ICP was monitored invasively with a 8F tunneled intraventricular catheter (HanniKath, Smiths Medical Deutschland GmbH), inserted through a burr hole. The catheter was connected to a CSF drainage set with a microtransducer (HanniSet, Smiths Medical Deutschland GmbH). The transducer was zeroed against atmospheric pressure at the highest point of the cranium and connected to a Philips Intellivue MP70 STAD. The data were automatically registered in the patient data monitoring system (PDMS) (IntelliSpace Critical Care and Anesthesia, Philips). The last mean ICP registered before the MRI examination was extracted from the database. Patients were positioned in a 30° head up position.

Clinical Data

Clinical data were retrieved from the PDMS, including diagnosis, mean arterial blood pressure (MAP), end-tidal CO2, and temperature. The last measurements before the MRI examination were used. The existence of a central venous access and its location was noted.

Statistical Analysis

For statistical analysis, IBM SPSS Statistics for Windows, version 22.0. (IBM Corp, USA) was used. Linear regression was used to test correlation. The Mann–Whitney U test was used to test the null hypothesis between samples, and a Chi-square test was used in case of dichotomous variables. All values are given as mean with standard deviation, unless otherwise stated.

Results

A total of 37 patients had complete datasets and could be included. The diagnosis was traumatic brain injury (TBI) in 15, subarachnoid hemorrhage (SAH) in 11, meningitis in 5, intracerebral hemorrhage in 2, hydrocephalus in 2, multiple arterial emboli in 1, and meningioma in 1.

The mean age of included patients was 50 ± 14 years. ICP was 9 ± 7 mmHg and cerebral perfusion pressure (CPP) 80 ± 14 mmHg. Age was significantly lower in the TBI patients compared to SAH (p = 0.01). There was no significant difference between the two major diagnosis groups TBI and SAH regarding ICP and CPP (ICP p = 0.89, CPP p = 0.09).

CBF was 996 ± 298 ml/min with no significant difference between TBI and SAH, and the internal jugular vein flow ratio equaled 67 ± 17% of the CBF, with a range of 22–97%. Six individuals had a flow through the internal jugular veins which constituted less than 50% of CBF.

Venous pulsatile index was 55 ± 15. The maximum internal jugular vein flow rate (Fmax) was 1.78 ± 2.50 times the lowest flow (Fmin) over the cardiac cycle. There was no difference in the venous pulsatile index between individuals with a venous drainage through the internal jugular veins of > 50% compared to < 50% (p = 0.84). Neither the internal jugular vein flow ratio nor the internal jugular vein flow was correlated to ICP (internal jugular vein flow ratio p = 0.75 and internal jugular vein flow p = 0.93).
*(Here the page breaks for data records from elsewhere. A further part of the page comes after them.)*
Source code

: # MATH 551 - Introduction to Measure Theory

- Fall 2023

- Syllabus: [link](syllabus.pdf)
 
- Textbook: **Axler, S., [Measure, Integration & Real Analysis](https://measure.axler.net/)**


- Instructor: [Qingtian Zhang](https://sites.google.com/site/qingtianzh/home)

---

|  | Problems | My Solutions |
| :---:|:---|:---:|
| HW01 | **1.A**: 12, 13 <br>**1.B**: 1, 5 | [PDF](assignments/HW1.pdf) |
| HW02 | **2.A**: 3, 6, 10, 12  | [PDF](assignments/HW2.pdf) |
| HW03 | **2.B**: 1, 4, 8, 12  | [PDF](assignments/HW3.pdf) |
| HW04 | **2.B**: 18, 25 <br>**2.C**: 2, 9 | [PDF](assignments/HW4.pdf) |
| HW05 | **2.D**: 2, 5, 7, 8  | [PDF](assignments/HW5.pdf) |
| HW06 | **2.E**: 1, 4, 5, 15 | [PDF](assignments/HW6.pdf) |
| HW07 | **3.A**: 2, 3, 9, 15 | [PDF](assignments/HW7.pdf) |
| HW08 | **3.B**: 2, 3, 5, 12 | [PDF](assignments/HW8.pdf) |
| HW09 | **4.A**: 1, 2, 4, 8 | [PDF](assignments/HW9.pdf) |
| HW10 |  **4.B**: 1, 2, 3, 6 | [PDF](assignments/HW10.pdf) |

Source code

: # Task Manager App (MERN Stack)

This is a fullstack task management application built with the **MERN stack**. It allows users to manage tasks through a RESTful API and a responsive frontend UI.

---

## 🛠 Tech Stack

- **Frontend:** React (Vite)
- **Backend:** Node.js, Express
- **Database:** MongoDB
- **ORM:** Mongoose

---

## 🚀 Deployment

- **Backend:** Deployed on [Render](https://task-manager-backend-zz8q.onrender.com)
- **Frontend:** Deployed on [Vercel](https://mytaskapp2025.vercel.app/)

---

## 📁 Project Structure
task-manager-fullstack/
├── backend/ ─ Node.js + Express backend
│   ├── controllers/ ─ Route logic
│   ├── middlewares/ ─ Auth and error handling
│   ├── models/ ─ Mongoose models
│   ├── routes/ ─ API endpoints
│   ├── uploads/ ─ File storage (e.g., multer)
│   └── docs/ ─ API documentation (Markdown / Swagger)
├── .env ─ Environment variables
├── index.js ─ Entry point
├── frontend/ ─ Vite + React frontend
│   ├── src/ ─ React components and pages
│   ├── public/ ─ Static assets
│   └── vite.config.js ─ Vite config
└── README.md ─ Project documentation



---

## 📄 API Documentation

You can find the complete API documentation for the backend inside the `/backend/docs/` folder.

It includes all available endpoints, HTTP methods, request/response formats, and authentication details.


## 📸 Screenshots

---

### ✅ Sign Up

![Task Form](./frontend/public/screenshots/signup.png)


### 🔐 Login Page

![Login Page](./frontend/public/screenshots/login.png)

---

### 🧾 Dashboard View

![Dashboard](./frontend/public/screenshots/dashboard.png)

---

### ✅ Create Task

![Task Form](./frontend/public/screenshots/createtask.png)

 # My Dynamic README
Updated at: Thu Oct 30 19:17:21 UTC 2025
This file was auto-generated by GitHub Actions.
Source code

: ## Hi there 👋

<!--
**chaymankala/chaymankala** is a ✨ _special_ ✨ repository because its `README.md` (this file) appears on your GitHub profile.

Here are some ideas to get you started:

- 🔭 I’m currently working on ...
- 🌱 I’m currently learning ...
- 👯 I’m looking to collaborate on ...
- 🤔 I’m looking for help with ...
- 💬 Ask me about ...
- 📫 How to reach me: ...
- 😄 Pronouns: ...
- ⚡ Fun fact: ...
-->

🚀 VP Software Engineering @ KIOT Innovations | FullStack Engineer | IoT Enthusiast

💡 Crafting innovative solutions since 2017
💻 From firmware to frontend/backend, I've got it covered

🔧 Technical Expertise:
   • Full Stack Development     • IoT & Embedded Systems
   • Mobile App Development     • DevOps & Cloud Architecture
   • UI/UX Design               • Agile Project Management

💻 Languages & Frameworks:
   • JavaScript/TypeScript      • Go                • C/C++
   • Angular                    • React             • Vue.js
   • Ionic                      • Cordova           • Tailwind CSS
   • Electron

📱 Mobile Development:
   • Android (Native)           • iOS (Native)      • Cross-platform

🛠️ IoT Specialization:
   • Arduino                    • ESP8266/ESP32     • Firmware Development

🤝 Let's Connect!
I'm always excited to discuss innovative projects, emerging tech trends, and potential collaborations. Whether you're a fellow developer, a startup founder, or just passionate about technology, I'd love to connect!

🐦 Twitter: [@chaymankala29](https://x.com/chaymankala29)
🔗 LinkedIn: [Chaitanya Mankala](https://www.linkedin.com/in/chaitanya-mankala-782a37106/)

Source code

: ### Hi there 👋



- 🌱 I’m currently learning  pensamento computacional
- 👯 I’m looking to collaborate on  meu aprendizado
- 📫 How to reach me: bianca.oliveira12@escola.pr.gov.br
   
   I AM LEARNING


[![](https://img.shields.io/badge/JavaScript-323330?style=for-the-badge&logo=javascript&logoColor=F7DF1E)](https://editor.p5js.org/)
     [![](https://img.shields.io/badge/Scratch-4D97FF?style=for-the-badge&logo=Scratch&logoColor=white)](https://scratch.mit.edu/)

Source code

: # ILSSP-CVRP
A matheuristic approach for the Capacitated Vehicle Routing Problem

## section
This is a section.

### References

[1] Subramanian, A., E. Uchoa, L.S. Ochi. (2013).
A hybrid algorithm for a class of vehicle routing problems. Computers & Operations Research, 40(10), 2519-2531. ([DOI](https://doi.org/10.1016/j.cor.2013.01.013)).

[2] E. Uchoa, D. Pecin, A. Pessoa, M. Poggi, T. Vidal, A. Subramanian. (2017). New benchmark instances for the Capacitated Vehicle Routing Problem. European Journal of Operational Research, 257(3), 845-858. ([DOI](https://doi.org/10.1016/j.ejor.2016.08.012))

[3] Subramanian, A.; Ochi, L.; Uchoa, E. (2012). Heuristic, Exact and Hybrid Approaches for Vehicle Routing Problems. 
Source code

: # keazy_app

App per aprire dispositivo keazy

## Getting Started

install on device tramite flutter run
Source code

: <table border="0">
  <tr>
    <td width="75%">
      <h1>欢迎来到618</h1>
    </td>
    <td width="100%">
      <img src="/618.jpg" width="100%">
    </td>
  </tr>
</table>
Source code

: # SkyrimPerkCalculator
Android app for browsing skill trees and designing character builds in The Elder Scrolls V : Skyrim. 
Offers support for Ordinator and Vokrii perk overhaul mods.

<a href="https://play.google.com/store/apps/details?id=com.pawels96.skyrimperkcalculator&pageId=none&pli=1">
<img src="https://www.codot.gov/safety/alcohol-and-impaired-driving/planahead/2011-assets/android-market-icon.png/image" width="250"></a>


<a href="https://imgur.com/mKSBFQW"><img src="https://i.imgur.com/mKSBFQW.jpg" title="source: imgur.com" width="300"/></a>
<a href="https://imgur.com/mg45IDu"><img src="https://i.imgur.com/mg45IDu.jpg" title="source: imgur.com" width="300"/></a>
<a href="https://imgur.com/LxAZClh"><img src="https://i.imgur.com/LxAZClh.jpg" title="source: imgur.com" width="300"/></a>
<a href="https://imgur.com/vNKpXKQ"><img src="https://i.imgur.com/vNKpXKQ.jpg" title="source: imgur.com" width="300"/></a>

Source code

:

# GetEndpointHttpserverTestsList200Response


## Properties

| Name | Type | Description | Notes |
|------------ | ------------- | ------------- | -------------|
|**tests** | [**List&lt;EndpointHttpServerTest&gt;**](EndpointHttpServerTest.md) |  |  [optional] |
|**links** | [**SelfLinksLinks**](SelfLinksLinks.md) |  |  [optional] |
No significant difference between TBI and SAH patients regarding these parameters was found (CBF p = 0.93, internal jugular vein flow ratio p = 0.97 and venous pulsatile index p = 0.34) (Table 1).

Table 1.

Clinical data and flow measurements divided into diagnosis groups

TBI SAH Meningitis Othera All individuals
n 15 11 5 6 37
Age (years) 44 ± 14 57 ± 8 52 ± 10 54 ± 16 50 ± 14
Sex (M/F) 14 M/1 F 4 M/7 F 3 M/2 F 3 M/3 F 24 M/13 F
ICPmean (mmHg) 8 ± 9 9 ± 7 11 ± 11 10 ± 7 9 ± 7
MAP (mmHg) 84 ± 11 94 ± 14 90 ± 14 92 ± 6 89 ± 13
CPP (mmHg) 75 ± 12 85 ± 15 79 ± 17 82 ± 11 80 ± 14
CBF (ml/min) 981 ± 295 990 ± 224 1035 ± 271 1014 ± 419 996 ± 298
IJVflow (ml/min) 665 ± 233 671 ± 256 541 ± 228 812 ± 388 674 ± 280
IJVarea (cm2) 0.90 ± 0.44 1.13 ± 0.52 1.18 ± 0.71 1.02 ± 0.46 1.02 ± 0.52
VPI 52 ± 16 59 ± 13 58 ± 19 52 ± 10 55 ± 15

Data are given in mean ± SEM

CBF cerebral blood flow, CPP cerebral perfusion pressure, ICPmean mean intracranial pressure, IJVarea the combined area of the internal jugular veins, IJVflow flow through the internal jugular veins, MAP mean arterial pressure, SAH subarachnoid hemorrhage, TBI traumatic brain injury, VPI venous pulsatile index

aOther include one multiple cerebral arterial emboli, two intracerebral hemorrhage, two hydrocephalus and one meningioma

Eight individuals had flow in only one internal jugular vein, six in the left and two in the right. Fifty-one percent of the individuals had a dominant flow in the right internal jugular vein. A total of 20 patients had an indwelling central venous catheter during the MRI examination. Sixteen had the central venous catheter placed in the right internal jugular vein, one individual had the central venous catheter placed in the right external jugular vein, one in the right subclavian vein, and two individuals had a central line in the left internal jugular vein. Comparing the group with a central line placed in the right internal jugular vein to those without a central line in the right internal jugular vein, there was no significant difference regarding dominant flow side or internal jugular venous flow ratio (dominant flow side p = 0.25 and internal jugular venous flow ratio p = 0.37).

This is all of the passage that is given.